Saved entries:
○ ○ ○ ○ ○

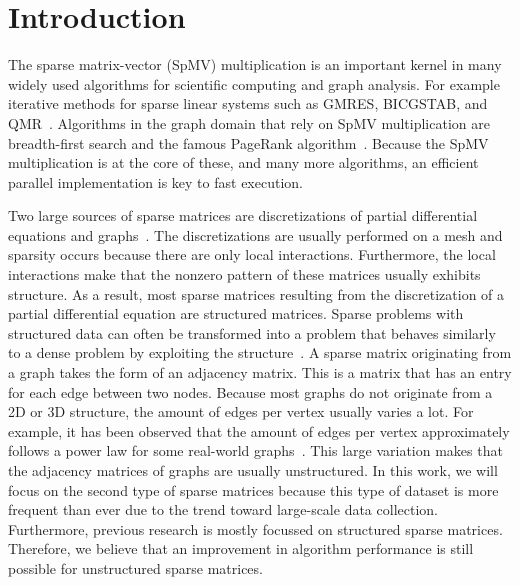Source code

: \documentclass{siamart220329}
\begin{document}
\section{Introduction}
The sparse matrix-vector (SpMV) multiplication is an important kernel in many widely used algorithms for scientific computing and graph analysis. For example iterative methods for sparse linear systems such as GMRES, BICGSTAB, and QMR~\cite{saad}. Algorithms in the graph domain that rely on SpMV multiplication are breadth-first search and the famous PageRank algorithm~\cite{GAP-eval}. Because the SpMV multiplication is at the core of these, and many more algorithms, an efficient parallel implementation is key to fast execution. 

Two large sources of sparse matrices are discretizations of partial differential equations and graphs~\cite{SparseTamuEdu}. The discretizations are usually performed on a mesh and sparsity occurs because there are only local interactions. Furthermore, the local interactions make that the nonzero pattern of these matrices usually exhibits structure. As a result, most sparse matrices resulting from the discretization of a partial differential equation are structured matrices. Sparse problems with structured data can often be transformed into a problem that behaves similarly to a dense problem by exploiting the structure~\cite{SBD, Matrix-Partitioning}. A sparse matrix originating from a graph takes the form of an adjacency matrix. This is a matrix that has an entry for each edge between two nodes. Because most graphs do not originate from a 2D or 3D structure, the amount of edges per vertex usually varies a lot. For example, it has been observed that the amount of edges per vertex approximately follows a power law for some real-world graphs~\cite{PowerLawBiology, PowerLawInternet, PowerLawNature}. This large variation makes that the adjacency matrices of graphs are usually unstructured. In this work, we will focus on the second type of sparse matrices because this type of dataset is more frequent than ever due to the trend toward large-scale data collection. Furthermore, previous research is mostly focussed on structured sparse matrices. Therefore, we believe that an improvement in algorithm performance is still possible for unstructured sparse matrices.
\end{document}

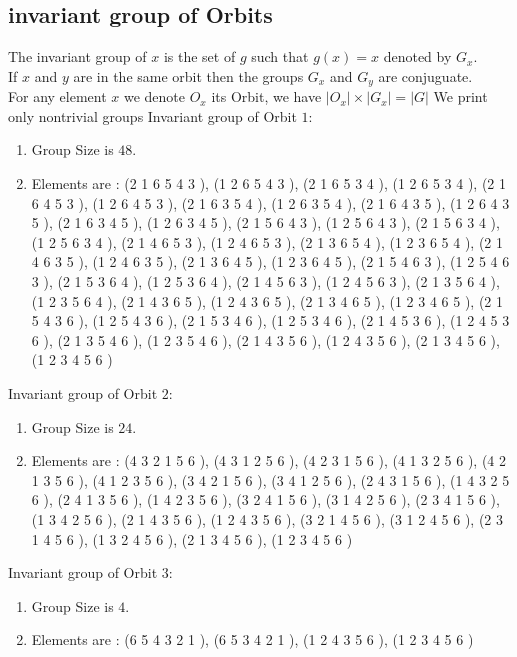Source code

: \documentclass[12pt]{article}
\begin{document}
\subsection{invariant group of Orbits}
\noindent The invariant group of $x$ is the set of $g$ such that $g(x)=x$ denoted by $G_x$.\\
If $x$ and $y$ are in the same orbit then the groups $G_x$ and  $G_y$ are conjuguate.\\
For any element $x$ we denote $O_x$ its Orbit, we have $|O_x|\times |G_x|=|G|$
We print only nontrivial groups
Invariant group of Orbit $1$:
\begin{enumerate}
\item Group Size is $48$.
\item Elements are : (2 1 6 5 4 3  ), (1 2 6 5 4 3  ), (2 1 6 5 3 4  ), (1 2 6 5 3 4  ), (2 1 6 4 5 3  ), (1 2 6 4 5 3  ), (2 1 6 3 5 4  ), (1 2 6 3 5 4  ), (2 1 6 4 3 5  ), (1 2 6 4 3 5  ), (2 1 6 3 4 5  ), (1 2 6 3 4 5  ), (2 1 5 6 4 3  ), (1 2 5 6 4 3  ), (2 1 5 6 3 4  ), (1 2 5 6 3 4  ), (2 1 4 6 5 3  ), (1 2 4 6 5 3  ), (2 1 3 6 5 4  ), (1 2 3 6 5 4  ), (2 1 4 6 3 5  ), (1 2 4 6 3 5  ), (2 1 3 6 4 5  ), (1 2 3 6 4 5  ), (2 1 5 4 6 3  ), (1 2 5 4 6 3  ), (2 1 5 3 6 4  ), (1 2 5 3 6 4  ), (2 1 4 5 6 3  ), (1 2 4 5 6 3  ), (2 1 3 5 6 4  ), (1 2 3 5 6 4  ), (2 1 4 3 6 5  ), (1 2 4 3 6 5  ), (2 1 3 4 6 5  ), (1 2 3 4 6 5  ), (2 1 5 4 3 6  ), (1 2 5 4 3 6  ), (2 1 5 3 4 6  ), (1 2 5 3 4 6  ), (2 1 4 5 3 6  ), (1 2 4 5 3 6  ), (2 1 3 5 4 6  ), (1 2 3 5 4 6  ), (2 1 4 3 5 6  ), (1 2 4 3 5 6  ), (2 1 3 4 5 6  ), (1 2 3 4 5 6  )
\end{enumerate}
Invariant group of Orbit $2$:
\begin{enumerate}
\item Group Size is $24$.
\item Elements are : (4 3 2 1 5 6  ), (4 3 1 2 5 6  ), (4 2 3 1 5 6  ), (4 1 3 2 5 6  ), (4 2 1 3 5 6  ), (4 1 2 3 5 6  ), (3 4 2 1 5 6  ), (3 4 1 2 5 6  ), (2 4 3 1 5 6  ), (1 4 3 2 5 6  ), (2 4 1 3 5 6  ), (1 4 2 3 5 6  ), (3 2 4 1 5 6  ), (3 1 4 2 5 6  ), (2 3 4 1 5 6  ), (1 3 4 2 5 6  ), (2 1 4 3 5 6  ), (1 2 4 3 5 6  ), (3 2 1 4 5 6  ), (3 1 2 4 5 6  ), (2 3 1 4 5 6  ), (1 3 2 4 5 6  ), (2 1 3 4 5 6  ), (1 2 3 4 5 6  )
\end{enumerate}
Invariant group of Orbit $3$:
\begin{enumerate}
\item Group Size is $4$.
\item Elements are : (6 5 4 3 2 1  ), (6 5 3 4 2 1  ), (1 2 4 3 5 6  ), (1 2 3 4 5 6  )
\end{enumerate}
\end{document}
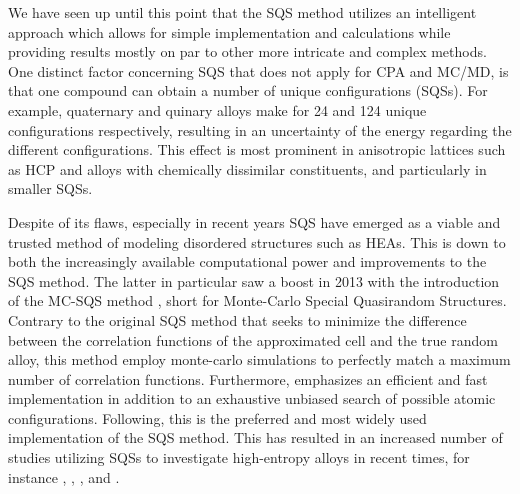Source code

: We have seen up until this point that the SQS method utilizes an intelligent approach which allows for simple implementation and calculations while providing results mostly on par to other more intricate and complex methods. One distinct factor concerning SQS that does not apply for CPA and MC/MD, is that one compound can obtain a number of unique configurations (SQSs). For example, quaternary and quinary alloys make for 24 and 124 unique configurations respectively, resulting in an uncertainty of the energy regarding the different configurations. This effect is most prominent in anisotropic lattices such as HCP and alloys with chemically dissimilar constituents, and particularly in smaller SQSs. 
 
Despite of its flaws, especially in recent years SQS have emerged as a viable and trusted method of modeling disordered structures such as HEAs. This is down to both the increasingly available computational power and improvements to the SQS method. The latter in particular saw a boost in 2013 with the introduction of the MC-SQS method \cite{mcsqs2013}, short for Monte-Carlo Special Quasirandom Structures. Contrary to the original SQS method that seeks to minimize the difference between the correlation functions of the approximated cell and the true random alloy, this method employ monte-carlo simulations to perfectly match a maximum number of correlation functions. Furthermore, emphasizes an efficient and fast implementation in addition to an exhaustive unbiased search of possible atomic configurations. Following, this is the preferred and most widely used implementation of the SQS method. This has resulted in an increased number of studies utilizing SQSs to investigate high-entropy alloys in recent times, for instance \cite{WANG2021128754}, \cite{WEI2021167432}, \cite{RASHID2014285}, and \cite{SORKIN2021160776}.   






























































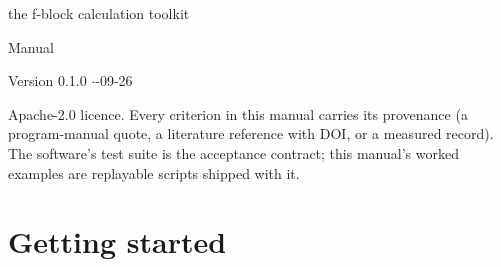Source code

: \documentclass[11pt,a4paper,oneside,numbers=noenddot,listof=totoc]{scrreprt}
\begin{document}
\begin{titlepage}
  \centering
  \vspace*{3cm}
  {\sffamily\Huge\bfseries \fbk\par}
  \vspace{0.6cm}
  {\sffamily\Large the f-block calculation toolkit\par}
  \vspace{0.3cm}
  {\sffamily\large Manual\par}
  \vspace{1.5cm}
  {\large Version 0.1.0 \quad$\cdot$-09-26\par}
  \vfill
  {\small Apache-2.0 licence. Every criterion in this manual carries its
   provenance (a program-manual quote, a literature reference with DOI, or a
   measured record). The software's test suite is the acceptance contract; this
   manual's worked examples are replayable scripts shipped with it.\par}
\end{titlepage}




\tableofcontents

\clearpage
{}

\part{Getting started}




\end{document}
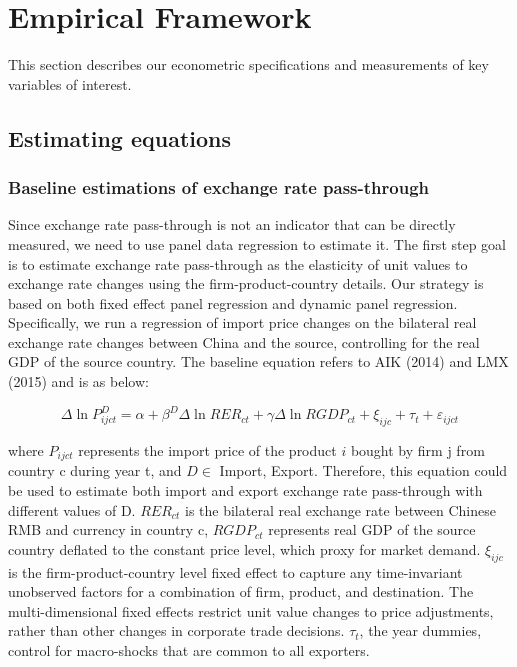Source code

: \chapter{Empirical Framework}\label{sec-4.framework}
This section describes our econometric specifications and measurements of key variables of interest.

\section{Estimating equations}

\subsection{Baseline estimations of exchange rate pass-through}

Since exchange rate pass-through is not an indicator that can be directly measured, we need to use panel data regression to estimate it. The first step goal is to estimate exchange rate pass-through as the elasticity of unit values to exchange rate changes using the firm-product-country details. Our strategy is based on both fixed effect panel regression and dynamic panel regression. Specifically, we run a regression of import price changes on the bilateral real exchange rate changes between China and the source, controlling for the real GDP of the source country. The baseline equation refers to AIK (2014)\cite{aik2014} and LMX (2015)\cite{lmx2015} and is as below:

\begin{equation}
\Delta \ln P^{D}_{i j c t}=\alpha+\beta^D \Delta \ln R E R_{c t}+\gamma \Delta \ln R G D P_{c t}+\xi_{i j c}+\tau_{t}+\varepsilon_{i j c t}
\end{equation}

where $P_{ijct}$ represents the import price of the product $i$ bought by firm j from country c during year t, and $D \in$ {Import, Export}. Therefore, this equation could be used to estimate both import and export exchange rate pass-through with different values of D. $R E R_{c t}$ is the bilateral real exchange rate between Chinese RMB and currency in country c, $RGDP_{ct}$ represents real GDP of the source country deflated to the constant price level, which proxy for market demand. $\xi_{ijc}$ is the firm-product-country level fixed effect to capture any time-invariant unobserved factors for a combination of firm, product, and destination. The multi-dimensional fixed effects restrict unit value changes to price adjustments, rather than other changes in corporate trade decisions. $\tau_t$, the year dummies, control for macro-shocks that are common to all exporters.


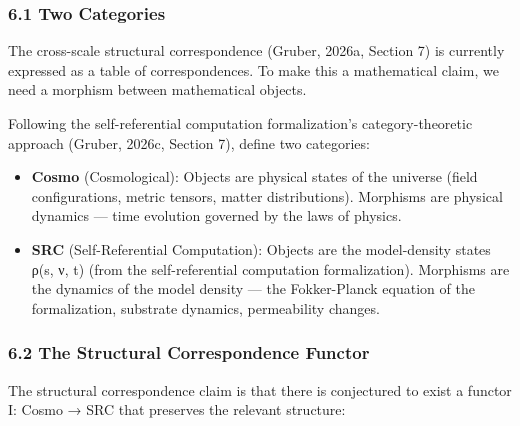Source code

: \documentclass[
]{article}
\begin{document}
\hypertarget{two-categories}{%
\subsubsection{6.1 Two Categories}\label{two-categories}}

The cross-scale structural correspondence (Gruber, 2026a, Section 7) is
currently expressed as a table of correspondences. To make this a
mathematical claim, we need a morphism between mathematical objects.

Following the self-referential computation formalization's
category-theoretic approach (Gruber, 2026c, Section 7), define two
categories:

\begin{itemize}
\item
  \textbf{Cosmo} (Cosmological): Objects are physical states of the
  universe (field configurations, metric tensors, matter distributions).
  Morphisms are physical dynamics --- time evolution governed by the
  laws of physics.
\item
  \textbf{SRC} (Self-Referential Computation): Objects are the
  model-density states ρ(s, ν, t) (from the self-referential computation
  formalization). Morphisms are the dynamics of the model density ---
  the Fokker-Planck equation of the formalization, substrate dynamics,
  permeability changes.
\end{itemize}

\hypertarget{the-structural-correspondence-functor}{%
\subsubsection{6.2 The Structural Correspondence
Functor}\label{the-structural-correspondence-functor}}

The structural correspondence claim is that there is conjectured to
exist a functor I: Cosmo → SRC that preserves the relevant structure:
\end{document}
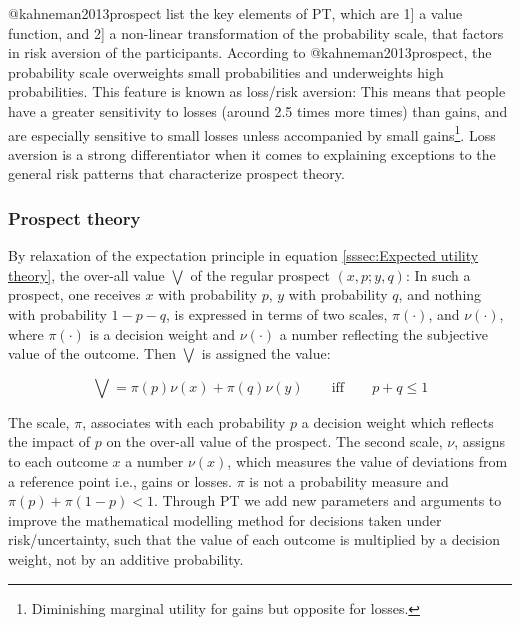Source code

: \documentclass[]{article}
\let\rmarkdownfootnote\footnote%
\def\footnote{\protect\rmarkdownfootnote}
\begin{document}
@kahneman2013prospect list the key elements of PT, which are 1{]} a
value function, and 2{]} a non-linear transformation of the probability
scale, that factors in risk aversion of the participants. According to
@kahneman2013prospect, the probability scale overweights small
probabilities and underweights high probabilities. This feature is known
as loss/risk aversion: This means that people have a greater sensitivity
to losses (around 2.5 times more times) than gains, and are especially
sensitive to small losses unless accompanied by small
gains\footnote{Diminishing marginal utility for gains but opposite for losses.}.
Loss aversion is a strong differentiator when it comes to explaining
exceptions to the general risk patterns that characterize prospect
theory.\medskip 

\subsubsection{Prospect theory}
\label{sssec:Prospect theory}

By relaxation of the expectation principle in equation
\ref{sssec:Expected utility theory}, the over-all value
\(\mathbf{\bigvee}\) of the regular prospect \((x,p;y,q)\): In such a
prospect, one receives \(x\) with probability \(p\), \(y\) with
probability \(q\), and nothing with probability \(1-p-q\), is expressed
in terms of two scales, \(\pi(\cdot)\), and \(\nu(\cdot)\), where
\(\pi(\cdot)\) is a decision weight and \(\nu(\cdot)\) a number
reflecting the subjective value of the outcome. Then
\(\mathbf{\bigvee}\) is assigned the value:

\begin{equation}\label{eqn2}
\mathbf{\bigvee}=\pi(p)\nu(x)+\pi(q)\nu(y) \qquad\mbox{iff} \qquad p+q \leq 1
\end{equation}

The scale, \(\pi\), associates with each probability \(p\) a decision
weight which reflects the impact of \(p\) on the over-all value of the
prospect. The second scale, \(\nu\), assigns to each outcome \(x\) a
number \(\nu(x)\), which measures the value of deviations from a
reference point i.e., gains or losses. \(\pi\) is not a probability
measure and \(\pi(p) + \pi(1-p) < 1\). Through PT we add new parameters
and arguments to improve the mathematical modelling method for decisions
taken under risk/uncertainty, such that the value of each outcome is
multiplied by a decision weight, not by an additive probability.
\end{document}

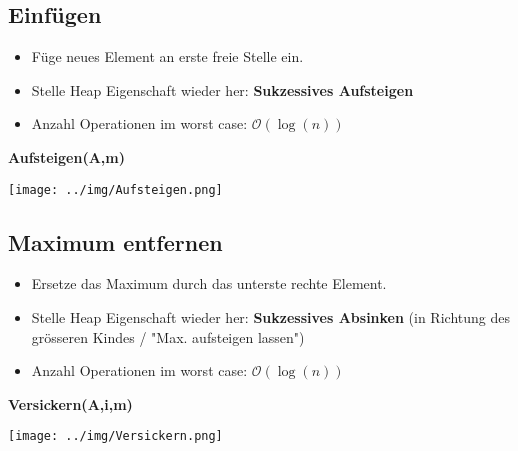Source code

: \documentclass[german]{latex4ei/latex4ei_sheet}
\begin{document}
\begin{sectionbox}
\subsection{Einfügen}\smallskip
\begin{itemize}
    \item Füge neues Element an erste freie Stelle ein.
    \item Stelle Heap Eigenschaft wieder her: \textbf{Sukzessives Aufsteigen}
    \item Anzahl Operationen im worst case: $\mathcal{O}(\operatorname{log}(n))$
\end{itemize}\smallskip
\textbf{Aufsteigen(A,m)}\par
\texttt{[image: ../img/Aufsteigen.png]}
\end{sectionbox}

\begin{sectionbox}
\subsection{Maximum entfernen}\smallskip
\begin{itemize}
    \item Ersetze das Maximum durch das unterste rechte Element.
    \item Stelle Heap Eigenschaft wieder her: \textbf{Sukzessives Absinken} (in Richtung des grösseren Kindes / "Max. aufsteigen lassen")
    \item Anzahl Operationen im worst case: $\mathcal{O}(\operatorname{log}(n))$
\end{itemize}\smallskip
\textbf{Versickern(A,i,m)}\par
\texttt{[image: ../img/Versickern.png]}
\end{sectionbox}
\end{document}
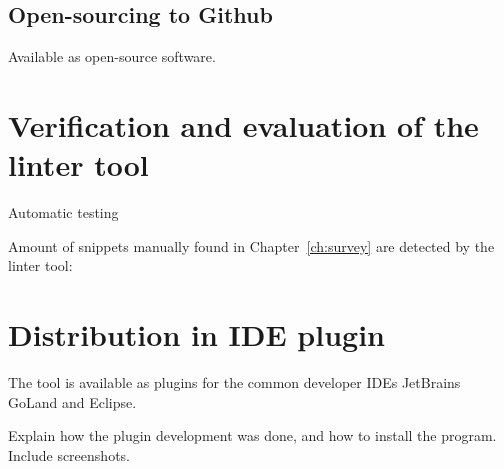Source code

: \subsection{Open-sourcing to Github}\label{subsec:go-safer-github}

Available as open-source software.



\section{Verification and evaluation of the linter tool}\label{sec:go-safer-evaluation}

Automatic testing

Amount of snippets manually found in Chapter~\ref{ch:survey} are detected by the linter tool:



\section{Distribution in IDE plugin}\label{sec:go-safer-ide-plugin}

The tool is available as plugins for the common developer IDEs JetBrains GoLand and Eclipse.

Explain how the plugin development was done, and how to install the program. Include
screenshots.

○ ○ ○ ○ ○

YOUR OBJECTIVE — This task calls for the lines from the line holding "multiplied by a" through the last line above, restated word for word with both ends included and the pictures dropped.

SOLUTION BELOW —
multiplied by a decision weight, not by an additive probability.
\end{document}

Source code

: \documentclass[german]{latex4ei/latex4ei_sheet}
\begin{document}
\begin{sectionbox}
\subsection{Einfügen}\smallskip
\begin{itemize}
    \item Füge neues Element an erste freie Stelle ein.
    \item Stelle Heap Eigenschaft wieder her: \textbf{Sukzessives Aufsteigen}
    \item Anzahl Operationen im worst case: $\mathcal{O}(\operatorname{log}(n))$
\end{itemize}\smallskip
\textbf{Aufsteigen(A,m)}\par
\texttt{[image: ../img/Aufsteigen.png]}
\end{sectionbox}

\begin{sectionbox}
\subsection{Maximum entfernen}\smallskip
\begin{itemize}
    \item Ersetze das Maximum durch das unterste rechte Element.
    \item Stelle Heap Eigenschaft wieder her: \textbf{Sukzessives Absinken} (in Richtung des grösseren Kindes / "Max. aufsteigen lassen")
    \item Anzahl Operationen im worst case: $\mathcal{O}(\operatorname{log}(n))$
\end{itemize}\smallskip
\textbf{Versickern(A,i,m)}\par
\texttt{[image: ../img/Versickern.png]}
\end{sectionbox}
\end{document}
Source code

: \subsection{Open-sourcing to Github}\label{subsec:go-safer-github}

Available as open-source software.



\section{Verification and evaluation of the linter tool}\label{sec:go-safer-evaluation}

Automatic testing

Amount of snippets manually found in Chapter~\ref{ch:survey} are detected by the linter tool:



\section{Distribution in IDE plugin}\label{sec:go-safer-ide-plugin}

The tool is available as plugins for the common developer IDEs JetBrains GoLand and Eclipse.

Explain how the plugin development was done, and how to install the program. Include
screenshots.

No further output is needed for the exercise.